Clinical, nurse, leader, leadership.
Twenty-first century realities affecting healthcare are dramatically and radically changing the landscape for nursing practice . Much of the intensive and comprehensive professional and role development for the entire field of nursing grew out of the focused action of nursing leaders during the 20th century . A clinical nurse is certainly one involved in clinical practice with knowledge, experience and understanding of providing nursing care. Leadership implies authority in the broadest sense of the word, is nonhierarchical and not confined to a specific set of skills, attributes or traits. One can deduce, then, that clinical nursing leadership reflects all of the complexity of the culture, the organization, the practice setting and situational variables of each clinical nurse leader .
Clinical leadership requires dedication. Clinicians are being asked to respond to a range of challenges: investment is slowing down, and demands for quality, safety, and efficiency are rising. Strategic plans from health authorities and trusts are identifying key areas for service redesign and improvement. Clinical leaders are standing in the gap between management and their clinical colleagues-enthusing, negotiating, pacifying, and challenging are all part of a day’s work .

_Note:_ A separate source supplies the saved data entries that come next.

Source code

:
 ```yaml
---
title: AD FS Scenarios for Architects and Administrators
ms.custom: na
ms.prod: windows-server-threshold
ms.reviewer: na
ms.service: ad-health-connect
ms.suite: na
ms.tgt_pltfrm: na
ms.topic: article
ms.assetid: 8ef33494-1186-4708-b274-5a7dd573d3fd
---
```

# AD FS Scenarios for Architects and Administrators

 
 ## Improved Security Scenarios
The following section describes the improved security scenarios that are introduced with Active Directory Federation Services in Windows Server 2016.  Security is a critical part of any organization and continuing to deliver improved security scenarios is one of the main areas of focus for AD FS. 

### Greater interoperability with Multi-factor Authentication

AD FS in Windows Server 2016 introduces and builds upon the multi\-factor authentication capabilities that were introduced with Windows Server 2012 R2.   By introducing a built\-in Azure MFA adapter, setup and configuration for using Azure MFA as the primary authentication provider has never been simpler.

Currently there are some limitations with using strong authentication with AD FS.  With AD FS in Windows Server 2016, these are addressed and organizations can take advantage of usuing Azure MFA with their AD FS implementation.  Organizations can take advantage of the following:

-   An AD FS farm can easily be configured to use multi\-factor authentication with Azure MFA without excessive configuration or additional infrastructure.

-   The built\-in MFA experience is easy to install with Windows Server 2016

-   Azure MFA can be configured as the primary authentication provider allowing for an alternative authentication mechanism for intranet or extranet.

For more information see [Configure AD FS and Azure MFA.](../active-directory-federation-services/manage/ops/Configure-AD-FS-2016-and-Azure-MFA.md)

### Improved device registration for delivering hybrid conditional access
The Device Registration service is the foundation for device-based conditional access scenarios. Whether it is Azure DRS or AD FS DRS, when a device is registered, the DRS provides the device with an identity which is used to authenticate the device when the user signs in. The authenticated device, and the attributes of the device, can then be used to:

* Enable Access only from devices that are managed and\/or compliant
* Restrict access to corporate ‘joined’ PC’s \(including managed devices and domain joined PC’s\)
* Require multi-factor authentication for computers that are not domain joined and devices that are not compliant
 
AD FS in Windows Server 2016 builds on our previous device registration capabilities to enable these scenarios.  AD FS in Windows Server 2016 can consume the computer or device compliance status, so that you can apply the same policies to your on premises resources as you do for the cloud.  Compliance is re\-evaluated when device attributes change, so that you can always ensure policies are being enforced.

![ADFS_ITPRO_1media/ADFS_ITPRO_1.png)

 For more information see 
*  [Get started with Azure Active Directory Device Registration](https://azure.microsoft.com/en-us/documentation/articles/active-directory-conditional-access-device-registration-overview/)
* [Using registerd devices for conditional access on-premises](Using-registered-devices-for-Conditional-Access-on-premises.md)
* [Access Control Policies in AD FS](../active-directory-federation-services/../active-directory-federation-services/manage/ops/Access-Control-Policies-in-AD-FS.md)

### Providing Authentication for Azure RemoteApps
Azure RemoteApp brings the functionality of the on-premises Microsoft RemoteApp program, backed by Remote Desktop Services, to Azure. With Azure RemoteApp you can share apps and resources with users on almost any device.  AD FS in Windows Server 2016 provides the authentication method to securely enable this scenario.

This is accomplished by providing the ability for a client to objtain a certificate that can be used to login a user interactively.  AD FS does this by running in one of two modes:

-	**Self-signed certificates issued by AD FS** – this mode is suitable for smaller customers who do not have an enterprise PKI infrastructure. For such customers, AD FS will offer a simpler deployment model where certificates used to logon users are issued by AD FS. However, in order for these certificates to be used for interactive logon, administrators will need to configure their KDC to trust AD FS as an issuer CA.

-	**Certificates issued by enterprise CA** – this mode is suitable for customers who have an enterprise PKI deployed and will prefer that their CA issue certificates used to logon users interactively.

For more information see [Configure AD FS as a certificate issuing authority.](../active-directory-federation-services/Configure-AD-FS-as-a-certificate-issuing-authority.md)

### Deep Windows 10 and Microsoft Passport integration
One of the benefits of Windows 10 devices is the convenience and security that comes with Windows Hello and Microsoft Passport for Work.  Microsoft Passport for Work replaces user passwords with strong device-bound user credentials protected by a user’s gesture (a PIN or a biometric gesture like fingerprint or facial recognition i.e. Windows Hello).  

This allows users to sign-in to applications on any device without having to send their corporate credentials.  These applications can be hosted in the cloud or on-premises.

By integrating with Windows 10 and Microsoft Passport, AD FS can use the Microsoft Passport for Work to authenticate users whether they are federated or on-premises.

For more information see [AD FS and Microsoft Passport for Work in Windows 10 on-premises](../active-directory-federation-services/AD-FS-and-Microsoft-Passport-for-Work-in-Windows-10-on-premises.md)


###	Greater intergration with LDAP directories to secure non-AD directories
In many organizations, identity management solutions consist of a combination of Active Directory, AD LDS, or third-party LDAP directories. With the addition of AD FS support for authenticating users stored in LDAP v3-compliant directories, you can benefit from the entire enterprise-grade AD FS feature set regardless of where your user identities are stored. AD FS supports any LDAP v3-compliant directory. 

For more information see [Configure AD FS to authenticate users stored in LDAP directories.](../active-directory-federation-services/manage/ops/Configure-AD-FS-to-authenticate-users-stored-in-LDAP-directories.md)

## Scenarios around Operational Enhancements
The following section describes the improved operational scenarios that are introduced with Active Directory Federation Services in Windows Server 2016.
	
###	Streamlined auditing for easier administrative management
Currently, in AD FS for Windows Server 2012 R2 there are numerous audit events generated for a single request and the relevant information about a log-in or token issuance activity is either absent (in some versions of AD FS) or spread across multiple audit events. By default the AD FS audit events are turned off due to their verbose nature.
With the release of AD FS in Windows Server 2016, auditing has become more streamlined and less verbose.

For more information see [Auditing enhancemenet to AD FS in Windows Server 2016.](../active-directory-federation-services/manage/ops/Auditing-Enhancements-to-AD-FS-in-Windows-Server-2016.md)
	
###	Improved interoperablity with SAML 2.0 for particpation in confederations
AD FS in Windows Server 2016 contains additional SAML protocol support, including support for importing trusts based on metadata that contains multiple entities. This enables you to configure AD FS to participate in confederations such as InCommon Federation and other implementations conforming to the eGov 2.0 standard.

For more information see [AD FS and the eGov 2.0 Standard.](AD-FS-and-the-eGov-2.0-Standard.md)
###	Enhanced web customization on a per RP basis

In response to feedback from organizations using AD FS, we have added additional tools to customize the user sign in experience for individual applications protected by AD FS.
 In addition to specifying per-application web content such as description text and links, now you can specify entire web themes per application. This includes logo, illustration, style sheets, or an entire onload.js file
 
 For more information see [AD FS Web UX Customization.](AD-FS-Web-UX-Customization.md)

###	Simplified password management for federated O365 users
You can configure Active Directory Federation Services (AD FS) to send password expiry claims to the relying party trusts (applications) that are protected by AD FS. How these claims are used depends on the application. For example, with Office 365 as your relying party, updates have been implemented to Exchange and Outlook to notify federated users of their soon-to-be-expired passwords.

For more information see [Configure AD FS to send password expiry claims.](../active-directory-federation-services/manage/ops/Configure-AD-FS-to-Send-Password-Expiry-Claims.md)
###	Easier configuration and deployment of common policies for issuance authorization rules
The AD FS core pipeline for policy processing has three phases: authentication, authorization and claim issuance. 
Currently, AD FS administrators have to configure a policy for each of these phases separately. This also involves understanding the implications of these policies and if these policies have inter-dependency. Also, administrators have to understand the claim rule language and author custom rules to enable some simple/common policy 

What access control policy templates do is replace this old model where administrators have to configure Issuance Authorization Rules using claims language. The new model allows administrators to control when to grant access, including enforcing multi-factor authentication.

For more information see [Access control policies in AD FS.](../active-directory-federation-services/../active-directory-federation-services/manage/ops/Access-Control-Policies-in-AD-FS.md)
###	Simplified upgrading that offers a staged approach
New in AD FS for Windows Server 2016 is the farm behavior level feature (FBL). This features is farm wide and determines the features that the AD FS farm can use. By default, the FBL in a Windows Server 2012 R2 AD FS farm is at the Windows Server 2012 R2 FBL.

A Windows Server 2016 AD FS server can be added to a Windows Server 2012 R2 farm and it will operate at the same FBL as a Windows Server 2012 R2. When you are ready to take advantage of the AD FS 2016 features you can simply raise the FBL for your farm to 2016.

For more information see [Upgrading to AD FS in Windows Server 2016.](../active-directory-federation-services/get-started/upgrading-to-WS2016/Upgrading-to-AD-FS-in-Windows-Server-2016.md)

The Clinical Nurse Leader (CNL) is the first new role in nursing since the nurse practitioner was introduced over many years ago. The CNL evolved after the American Association of Colleges of Nursing (AACN) convened a task force to identify ways to improve quality of patient care and determine how to prepare nurses with the skills and competencies needed to thrive in the current and future healthcare system. The original task force on education developed models for nursing education and regulation. A second task force was established, and from that work, a new role emerged - the CNL. The role is prepared in a new master of nursing curriculum that educates nurses to understand how to provide care and improve quality in today's complex healthcare system.
The coursework provides theoretical and clinical experiences that result in competencies that prepare the CNL to be a strong leader and clinician in today's healthcare setting. CNLs are putting a new face on nursing as a true partner in care with colleagues across the healthcare system by acting as an integrator of the threads of care provided by many to weave a new fabric of comprehensive, coordinated care. Nurses have always been patient advocates and did what needed to be done for patients, no matter what the circumstances or environment in which they practiced. Today, nursing is called upon to rise above the staccato pace of fragmented and complex healthcare delivery, as well as partner with, others to ensure that patient care is safe and effective. The CNL is a fresh new role that is helping to answer this call and holds great promise for the future in a time when it is desperately needed .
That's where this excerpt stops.